Un evento dura unas horas. Su impacto, bastante más. Miles de personas se trasladan, se consume energía y agua, se utilizan materiales, se generan residuos y se emiten gases de efecto invernadero. Cuando termina el espectáculo, todo desaparece de la vista. Pero no necesariamente del ambiente.
VIRA nació para hacer visible esa cuenta. Es una herramienta desarrollada en Uruguay que permite medir los impactos ambientales, sociales y económicos de eventos, espectáculos y producciones audiovisuales y convertirlos en información para tomar decisiones.
La idea surgió de una paradoja. Moriana Peyrou lleva 25 años trabajando en gestión cultural y es una de las responsables del Festival Música de la Tierra, un encuentro que desde hace 15 años pone la sostenibilidad en el centro. Pero cuanto más crecía el festival, más evidente se volvía una contradicción: un evento creado para hablar del cuidado del ambiente también generaba un impacto ambiental. La búsqueda de una respuesta terminó convirtiéndose en VIRA, junto a Regina Chiappara, especialista en desarrollo sostenible y verificadora de huellas ambientales.

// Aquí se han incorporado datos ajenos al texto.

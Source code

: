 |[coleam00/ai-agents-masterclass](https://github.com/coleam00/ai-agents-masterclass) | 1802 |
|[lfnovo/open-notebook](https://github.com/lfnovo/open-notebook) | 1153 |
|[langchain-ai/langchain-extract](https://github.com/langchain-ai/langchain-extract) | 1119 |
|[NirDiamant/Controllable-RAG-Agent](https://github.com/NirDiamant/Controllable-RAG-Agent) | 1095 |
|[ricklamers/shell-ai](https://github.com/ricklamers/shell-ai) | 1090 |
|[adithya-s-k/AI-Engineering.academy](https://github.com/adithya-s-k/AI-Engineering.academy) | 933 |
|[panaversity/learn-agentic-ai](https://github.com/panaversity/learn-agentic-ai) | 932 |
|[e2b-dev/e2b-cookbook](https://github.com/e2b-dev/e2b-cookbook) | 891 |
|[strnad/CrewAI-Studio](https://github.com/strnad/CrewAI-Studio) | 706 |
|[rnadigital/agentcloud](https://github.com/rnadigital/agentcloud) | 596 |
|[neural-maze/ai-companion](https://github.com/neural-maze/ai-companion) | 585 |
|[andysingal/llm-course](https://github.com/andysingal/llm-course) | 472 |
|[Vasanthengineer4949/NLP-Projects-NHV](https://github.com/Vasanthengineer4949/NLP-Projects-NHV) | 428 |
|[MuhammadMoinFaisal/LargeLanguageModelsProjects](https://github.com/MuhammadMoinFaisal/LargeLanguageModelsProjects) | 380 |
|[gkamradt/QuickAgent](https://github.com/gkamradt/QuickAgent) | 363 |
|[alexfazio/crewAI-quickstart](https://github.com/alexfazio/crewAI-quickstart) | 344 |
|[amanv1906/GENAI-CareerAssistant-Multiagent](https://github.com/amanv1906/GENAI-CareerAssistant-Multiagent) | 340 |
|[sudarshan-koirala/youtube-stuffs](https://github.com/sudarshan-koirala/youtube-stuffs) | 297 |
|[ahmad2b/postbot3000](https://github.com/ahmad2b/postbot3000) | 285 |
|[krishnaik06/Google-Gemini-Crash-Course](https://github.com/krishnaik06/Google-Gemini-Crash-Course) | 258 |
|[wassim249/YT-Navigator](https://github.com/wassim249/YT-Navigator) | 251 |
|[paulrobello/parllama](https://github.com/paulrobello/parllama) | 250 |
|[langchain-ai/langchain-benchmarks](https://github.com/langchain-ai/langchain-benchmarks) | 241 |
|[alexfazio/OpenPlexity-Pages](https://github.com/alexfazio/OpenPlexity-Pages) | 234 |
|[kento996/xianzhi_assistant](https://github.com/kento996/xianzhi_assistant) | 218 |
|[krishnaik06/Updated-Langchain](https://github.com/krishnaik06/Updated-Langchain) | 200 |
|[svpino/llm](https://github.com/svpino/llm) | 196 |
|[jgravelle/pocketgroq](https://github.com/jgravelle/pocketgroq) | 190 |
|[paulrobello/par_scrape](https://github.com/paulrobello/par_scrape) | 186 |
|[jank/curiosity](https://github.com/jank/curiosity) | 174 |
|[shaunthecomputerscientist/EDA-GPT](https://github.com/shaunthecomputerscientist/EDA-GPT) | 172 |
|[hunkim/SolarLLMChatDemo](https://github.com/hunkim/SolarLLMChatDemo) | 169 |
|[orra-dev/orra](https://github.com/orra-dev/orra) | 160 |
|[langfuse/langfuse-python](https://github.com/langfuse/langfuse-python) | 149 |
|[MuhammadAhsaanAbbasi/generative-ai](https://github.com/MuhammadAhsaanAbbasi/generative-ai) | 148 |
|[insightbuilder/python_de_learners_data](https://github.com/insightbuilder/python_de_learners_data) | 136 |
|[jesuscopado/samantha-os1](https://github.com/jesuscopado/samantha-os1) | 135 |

La herramienta gestiona 11 áreas de impacto -entre ellas energía, agua, transporte, residuos, huella de carbono y materiales- y permite establecer una línea de base: una primera fotografía de dónde están los mayores consumos e impactos. Con esos datos, la organización puede fijarse objetivos y comparar con las siguientes producciones.
“Lo importante es que se pase con un plan de mejora”, explica Chiappara. No existe, en este sentido, un evento que se vuelva “sustentable” de una vez y para siempre. Las metas dependen de las posibilidades de cada organización, pero la información permite detectar oportunidades: desde consumos innecesarios hasta materiales que podrían reincorporarse a circuitos de circularidad.
Para comprobar cómo funciona en la práctica, VIRA ya se metió en distintos mundos. En una producción de Cimarrón para una película de Amazon rodada en Uruguay, el equipo partió del guion para detectar dónde podían estar los mayores impactos. Después trabajó con producción, vestuario y otras áreas para reunir datos que permitieran ir más allá del cálculo de carbono. También midió un espectáculo musical presentado en la sala Zavala Muniz del Teatro Solís y comenzó a trabajar con la Sala Zitarrosa, cuyo equipo está siendo capacitado para utilizar la herramienta.
“Gran parte del partido se juega en el diseño de los proyectos”, dice Peyrou. Porque saber cuánto impacto genera un evento no sirve solamente para hacer un informe al final: puede permitir decidir antes qué materiales usar, cómo trasladar a las personas o dónde evitar consumos innecesarios.
En un momento en que Montevideo empieza a incorporar exigencias de sostenibilidad para los eventos, esa capacidad de convertir buenas intenciones en datos puede convertirse en parte de la producción.